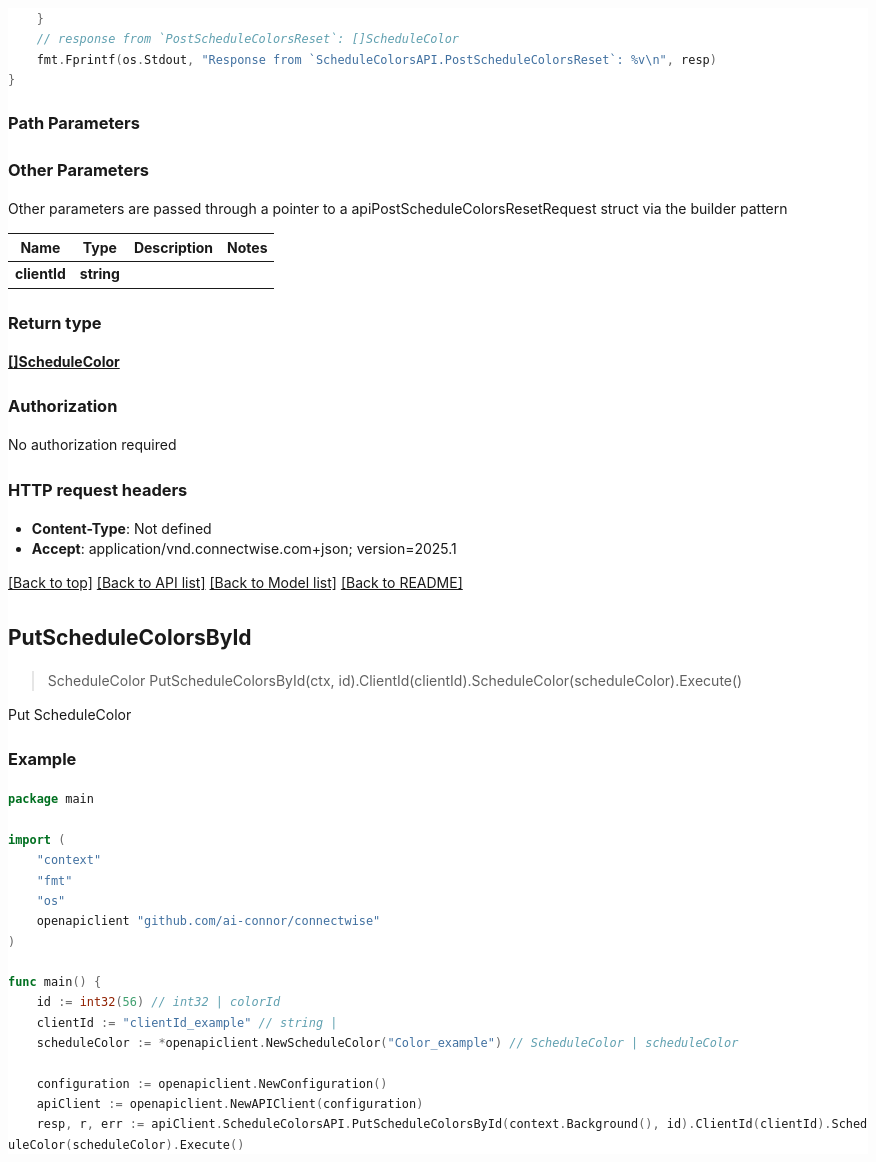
 ```go
	}
	// response from `PostScheduleColorsReset`: []ScheduleColor
	fmt.Fprintf(os.Stdout, "Response from `ScheduleColorsAPI.PostScheduleColorsReset`: %v\n", resp)
}
```

### Path Parameters



### Other Parameters

Other parameters are passed through a pointer to a apiPostScheduleColorsResetRequest struct via the builder pattern


Name | Type | Description  | Notes
------------- | ------------- | ------------- | -------------
 **clientId** | **string** |  | 

### Return type

[**[]ScheduleColor**](ScheduleColor.md)

### Authorization

No authorization required

### HTTP request headers

- **Content-Type**: Not defined
- **Accept**: application/vnd.connectwise.com+json; version=2025.1

[[Back to top]](#) [[Back to API list]](../README.md#documentation-for-api-endpoints)
[[Back to Model list]](../README.md#documentation-for-models)
[[Back to README]](../README.md)


## PutScheduleColorsById

> ScheduleColor PutScheduleColorsById(ctx, id).ClientId(clientId).ScheduleColor(scheduleColor).Execute()

Put ScheduleColor

### Example

```go
package main

import (
	"context"
	"fmt"
	"os"
	openapiclient "github.com/ai-connor/connectwise"
)

func main() {
	id := int32(56) // int32 | colorId
	clientId := "clientId_example" // string | 
	scheduleColor := *openapiclient.NewScheduleColor("Color_example") // ScheduleColor | scheduleColor

	configuration := openapiclient.NewConfiguration()
	apiClient := openapiclient.NewAPIClient(configuration)
	resp, r, err := apiClient.ScheduleColorsAPI.PutScheduleColorsById(context.Background(), id).ClientId(clientId).ScheduleColor(scheduleColor).Execute()
```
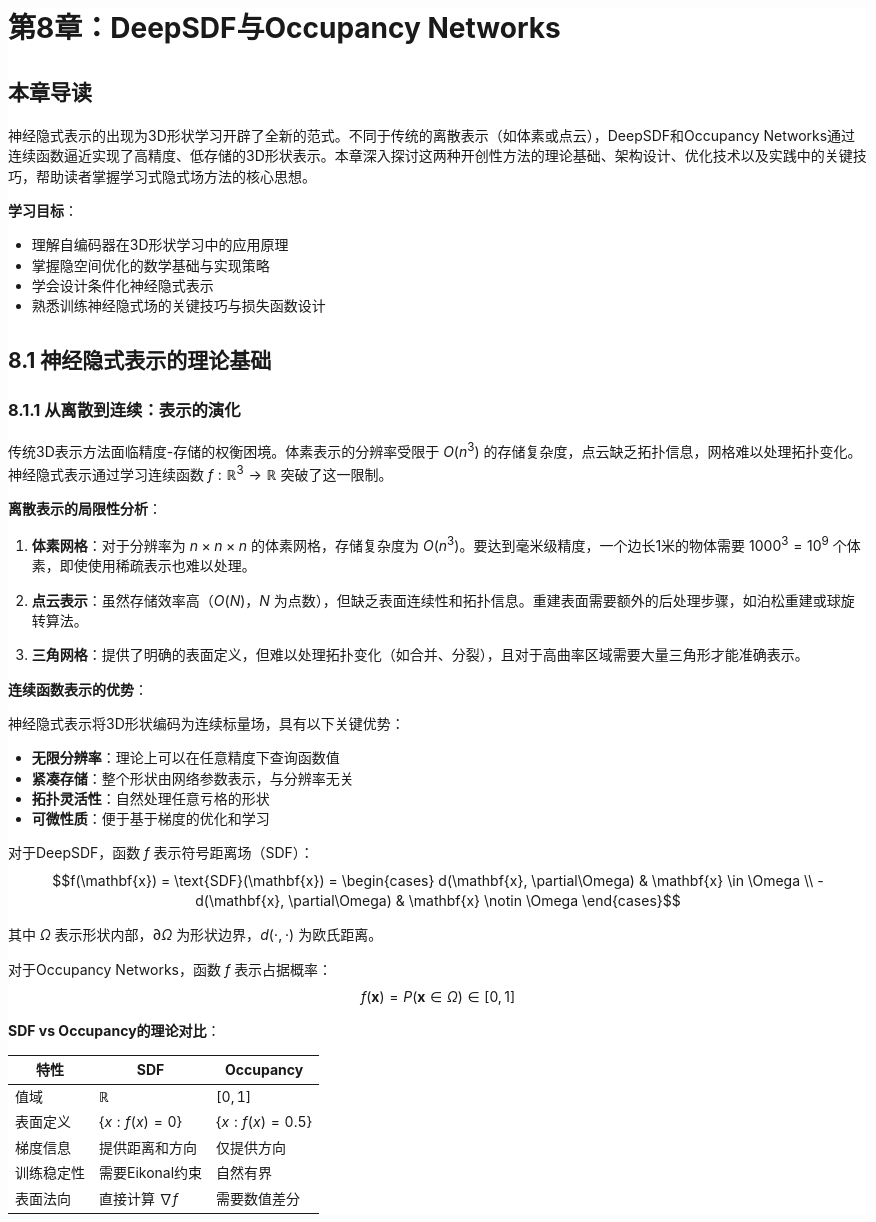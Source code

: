 # 第8章：DeepSDF与Occupancy Networks

## 本章导读

神经隐式表示的出现为3D形状学习开辟了全新的范式。不同于传统的离散表示（如体素或点云），DeepSDF和Occupancy Networks通过连续函数逼近实现了高精度、低存储的3D形状表示。本章深入探讨这两种开创性方法的理论基础、架构设计、优化技术以及实践中的关键技巧，帮助读者掌握学习式隐式场方法的核心思想。

**学习目标**：
- 理解自编码器在3D形状学习中的应用原理
- 掌握隐空间优化的数学基础与实现策略
- 学会设计条件化神经隐式表示
- 熟悉训练神经隐式场的关键技巧与损失函数设计

## 8.1 神经隐式表示的理论基础

### 8.1.1 从离散到连续：表示的演化

传统3D表示方法面临精度-存储的权衡困境。体素表示的分辨率受限于 $O(n^3)$ 的存储复杂度，点云缺乏拓扑信息，网格难以处理拓扑变化。神经隐式表示通过学习连续函数 $f: \mathbb{R}^3 \rightarrow \mathbb{R}$ 突破了这一限制。

**离散表示的局限性分析**：

1. **体素网格**：对于分辨率为 $n \times n \times n$ 的体素网格，存储复杂度为 $O(n^3)$。要达到毫米级精度，一个边长1米的物体需要 $1000^3 = 10^9$ 个体素，即使使用稀疏表示也难以处理。

2. **点云表示**：虽然存储效率高（$O(N)$，$N$ 为点数），但缺乏表面连续性和拓扑信息。重建表面需要额外的后处理步骤，如泊松重建或球旋转算法。

3. **三角网格**：提供了明确的表面定义，但难以处理拓扑变化（如合并、分裂），且对于高曲率区域需要大量三角形才能准确表示。

**连续函数表示的优势**：

神经隐式表示将3D形状编码为连续标量场，具有以下关键优势：

- **无限分辨率**：理论上可以在任意精度下查询函数值
- **紧凑存储**：整个形状由网络参数表示，与分辨率无关
- **拓扑灵活性**：自然处理任意亏格的形状
- **可微性质**：便于基于梯度的优化和学习

对于DeepSDF，函数 $f$ 表示符号距离场（SDF）：
$$f(\mathbf{x}) = \text{SDF}(\mathbf{x}) = \begin{cases}
d(\mathbf{x}, \partial\Omega) & \mathbf{x} \in \Omega \\
-d(\mathbf{x}, \partial\Omega) & \mathbf{x} \notin \Omega
\end{cases}$$

其中 $\Omega$ 表示形状内部，$\partial\Omega$ 为形状边界，$d(\cdot, \cdot)$ 为欧氏距离。

对于Occupancy Networks，函数 $f$ 表示占据概率：
$$f(\mathbf{x}) = P(\mathbf{x} \in \Omega) \in [0, 1]$$

**SDF vs Occupancy的理论对比**：

| 特性 | SDF | Occupancy |
|------|-----|-----------|
| 值域 | $\mathbb{R}$ | $[0, 1]$ |
| 表面定义 | $\{x: f(x) = 0\}$ | $\{x: f(x) = 0.5\}$ |
| 梯度信息 | 提供距离和方向 | 仅提供方向 |
| 训练稳定性 | 需要Eikonal约束 | 自然有界 |
| 表面法向 | 直接计算 $\nabla f$ | 需要数值差分 |
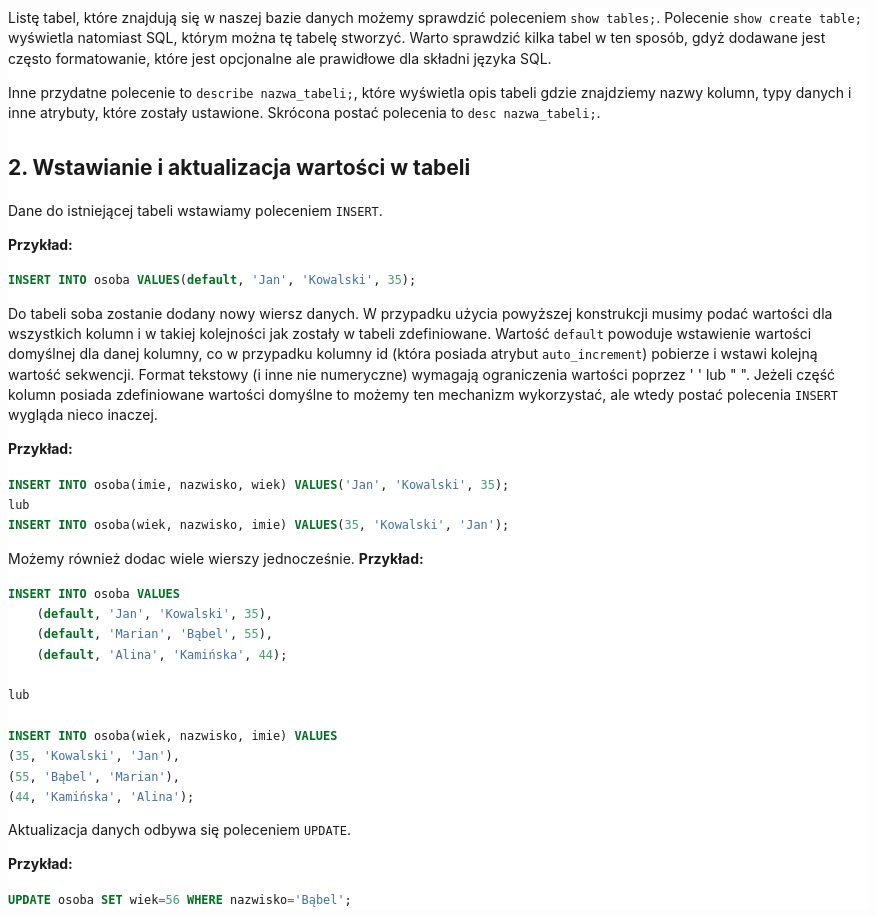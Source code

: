Listę tabel, które znajdują się w naszej bazie danych możemy sprawdzić poleceniem `show tables;`. Polecenie `show create table;` wyświetla natomiast SQL, którym można tę tabelę stworzyć. Warto sprawdzić kilka tabel w ten sposób, gdyż dodawane jest często formatowanie, które jest opcjonalne ale prawidłowe dla składni języka SQL.


Inne przydatne polecenie to `describe nazwa_tabeli;`, które wyświetla opis tabeli gdzie znajdziemy nazwy kolumn, typy danych i inne atrybuty, które zostały ustawione. Skrócona postać polecenia to `desc nazwa_tabeli;`.

## **2. Wstawianie i aktualizacja wartości w tabeli**

Dane do istniejącej tabeli wstawiamy poleceniem `INSERT`.

**Przykład:**
```sql
INSERT INTO osoba VALUES(default, 'Jan', 'Kowalski', 35);
```

Do tabeli soba zostanie dodany nowy wiersz danych. W przypadku użycia powyższej konstrukcji musimy podać wartości dla wszystkich kolumn i w takiej kolejności jak zostały w tabeli zdefiniowane. Wartość `default` powoduje wstawienie wartości domyślnej dla danej kolumny, co w przypadku kolumny id (która posiada atrybut `auto_increment`) pobierze i wstawi kolejną wartość sekwencji. Format tekstowy (i inne nie numeryczne) wymagają ograniczenia wartości poprzez ' ' lub " ".
Jeżeli część kolumn posiada zdefiniowane wartości domyślne to możemy ten mechanizm wykorzystać, ale wtedy postać polecenia `INSERT` wygląda nieco inaczej.

**Przykład:**
```sql
INSERT INTO osoba(imie, nazwisko, wiek) VALUES('Jan', 'Kowalski', 35);
lub
INSERT INTO osoba(wiek, nazwisko, imie) VALUES(35, 'Kowalski', 'Jan');
```

Możemy również dodac wiele wierszy jednocześnie.
**Przykład:**
```sql
INSERT INTO osoba VALUES
    (default, 'Jan', 'Kowalski', 35),
    (default, 'Marian', 'Bąbel', 55),
    (default, 'Alina', 'Kamińska', 44);

lub

INSERT INTO osoba(wiek, nazwisko, imie) VALUES
(35, 'Kowalski', 'Jan'),
(55, 'Bąbel', 'Marian'),
(44, 'Kamińska', 'Alina');
```

Aktualizacja danych odbywa się poleceniem `UPDATE`.

**Przykład:**
```sql
UPDATE osoba SET wiek=56 WHERE nazwisko='Bąbel';
```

------------------------------------

Exercise instructions - Restate the entries verbatim and exclude any pictures.

Task response -
 ```go
	}
	// response from `PostScheduleColorsReset`: []ScheduleColor
	fmt.Fprintf(os.Stdout, "Response from `ScheduleColorsAPI.PostScheduleColorsReset`: %v\n", resp)
}
```

### Path Parameters



### Other Parameters

Other parameters are passed through a pointer to a apiPostScheduleColorsResetRequest struct via the builder pattern


Name | Type | Description  | Notes
------------- | ------------- | ------------- | -------------
 **clientId** | **string** |  | 

### Return type

[**[]ScheduleColor**](ScheduleColor.md)

### Authorization

No authorization required

### HTTP request headers

- **Content-Type**: Not defined
- **Accept**: application/vnd.connectwise.com+json; version=2025.1

[[Back to top]](#) [[Back to API list]](../README.md#documentation-for-api-endpoints)
[[Back to Model list]](../README.md#documentation-for-models)
[[Back to README]](../README.md)


## PutScheduleColorsById

> ScheduleColor PutScheduleColorsById(ctx, id).ClientId(clientId).ScheduleColor(scheduleColor).Execute()

Put ScheduleColor

### Example

```go
package main

import (
	"context"
	"fmt"
	"os"
	openapiclient "github.com/ai-connor/connectwise"
)

func main() {
	id := int32(56) // int32 | colorId
	clientId := "clientId_example" // string | 
	scheduleColor := *openapiclient.NewScheduleColor("Color_example") // ScheduleColor | scheduleColor

	configuration := openapiclient.NewConfiguration()
	apiClient := openapiclient.NewAPIClient(configuration)
	resp, r, err := apiClient.ScheduleColorsAPI.PutScheduleColorsById(context.Background(), id).ClientId(clientId).ScheduleColor(scheduleColor).Execute()
```
Source code

: # 第8章：DeepSDF与Occupancy Networks

## 本章导读

神经隐式表示的出现为3D形状学习开辟了全新的范式。不同于传统的离散表示（如体素或点云），DeepSDF和Occupancy Networks通过连续函数逼近实现了高精度、低存储的3D形状表示。本章深入探讨这两种开创性方法的理论基础、架构设计、优化技术以及实践中的关键技巧，帮助读者掌握学习式隐式场方法的核心思想。

**学习目标**：
- 理解自编码器在3D形状学习中的应用原理
- 掌握隐空间优化的数学基础与实现策略
- 学会设计条件化神经隐式表示
- 熟悉训练神经隐式场的关键技巧与损失函数设计

## 8.1 神经隐式表示的理论基础

### 8.1.1 从离散到连续：表示的演化

传统3D表示方法面临精度-存储的权衡困境。体素表示的分辨率受限于 $O(n^3)$ 的存储复杂度，点云缺乏拓扑信息，网格难以处理拓扑变化。神经隐式表示通过学习连续函数 $f: \mathbb{R}^3 \rightarrow \mathbb{R}$ 突破了这一限制。

**离散表示的局限性分析**：

1. **体素网格**：对于分辨率为 $n \times n \times n$ 的体素网格，存储复杂度为 $O(n^3)$。要达到毫米级精度，一个边长1米的物体需要 $1000^3 = 10^9$ 个体素，即使使用稀疏表示也难以处理。

2. **点云表示**：虽然存储效率高（$O(N)$，$N$ 为点数），但缺乏表面连续性和拓扑信息。重建表面需要额外的后处理步骤，如泊松重建或球旋转算法。

3. **三角网格**：提供了明确的表面定义，但难以处理拓扑变化（如合并、分裂），且对于高曲率区域需要大量三角形才能准确表示。

**连续函数表示的优势**：

神经隐式表示将3D形状编码为连续标量场，具有以下关键优势：

- **无限分辨率**：理论上可以在任意精度下查询函数值
- **紧凑存储**：整个形状由网络参数表示，与分辨率无关
- **拓扑灵活性**：自然处理任意亏格的形状
- **可微性质**：便于基于梯度的优化和学习

对于DeepSDF，函数 $f$ 表示符号距离场（SDF）：
$$f(\mathbf{x}) = \text{SDF}(\mathbf{x}) = \begin{cases}
d(\mathbf{x}, \partial\Omega) & \mathbf{x} \in \Omega \\
-d(\mathbf{x}, \partial\Omega) & \mathbf{x} \notin \Omega
\end{cases}$$

其中 $\Omega$ 表示形状内部，$\partial\Omega$ 为形状边界，$d(\cdot, \cdot)$ 为欧氏距离。

对于Occupancy Networks，函数 $f$ 表示占据概率：
$$f(\mathbf{x}) = P(\mathbf{x} \in \Omega) \in [0, 1]$$

**SDF vs Occupancy的理论对比**：

| 特性 | SDF | Occupancy |
|------|-----|-----------|
| 值域 | $\mathbb{R}$ | $[0, 1]$ |
| 表面定义 | $\{x: f(x) = 0\}$ | $\{x: f(x) = 0.5\}$ |
| 梯度信息 | 提供距离和方向 | 仅提供方向 |
| 训练稳定性 | 需要Eikonal约束 | 自然有界 |
| 表面法向 | 直接计算 $\nabla f$ | 需要数值差分 |
Source code

:Listę tabel, które znajdują się w naszej bazie danych możemy sprawdzić poleceniem `show tables;`. Polecenie `show create table;` wyświetla natomiast SQL, którym można tę tabelę stworzyć. Warto sprawdzić kilka tabel w ten sposób, gdyż dodawane jest często formatowanie, które jest opcjonalne ale prawidłowe dla składni języka SQL.


Inne przydatne polecenie to `describe nazwa_tabeli;`, które wyświetla opis tabeli gdzie znajdziemy nazwy kolumn, typy danych i inne atrybuty, które zostały ustawione. Skrócona postać polecenia to `desc nazwa_tabeli;`.

## **2. Wstawianie i aktualizacja wartości w tabeli**

Dane do istniejącej tabeli wstawiamy poleceniem `INSERT`.

**Przykład:**
```sql
INSERT INTO osoba VALUES(default, 'Jan', 'Kowalski', 35);
```

Do tabeli soba zostanie dodany nowy wiersz danych. W przypadku użycia powyższej konstrukcji musimy podać wartości dla wszystkich kolumn i w takiej kolejności jak zostały w tabeli zdefiniowane. Wartość `default` powoduje wstawienie wartości domyślnej dla danej kolumny, co w przypadku kolumny id (która posiada atrybut `auto_increment`) pobierze i wstawi kolejną wartość sekwencji. Format tekstowy (i inne nie numeryczne) wymagają ograniczenia wartości poprzez ' ' lub " ".
Jeżeli część kolumn posiada zdefiniowane wartości domyślne to możemy ten mechanizm wykorzystać, ale wtedy postać polecenia `INSERT` wygląda nieco inaczej.

**Przykład:**
```sql
INSERT INTO osoba(imie, nazwisko, wiek) VALUES('Jan', 'Kowalski', 35);
lub
INSERT INTO osoba(wiek, nazwisko, imie) VALUES(35, 'Kowalski', 'Jan');
```

Możemy również dodac wiele wierszy jednocześnie.
**Przykład:**
```sql
INSERT INTO osoba VALUES
    (default, 'Jan', 'Kowalski', 35),
    (default, 'Marian', 'Bąbel', 55),
    (default, 'Alina', 'Kamińska', 44);

lub

INSERT INTO osoba(wiek, nazwisko, imie) VALUES
(35, 'Kowalski', 'Jan'),
(55, 'Bąbel', 'Marian'),
(44, 'Kamińska', 'Alina');
```

Aktualizacja danych odbywa się poleceniem `UPDATE`.

**Przykład:**
```sql
UPDATE osoba SET wiek=56 WHERE nazwisko='Bąbel';
```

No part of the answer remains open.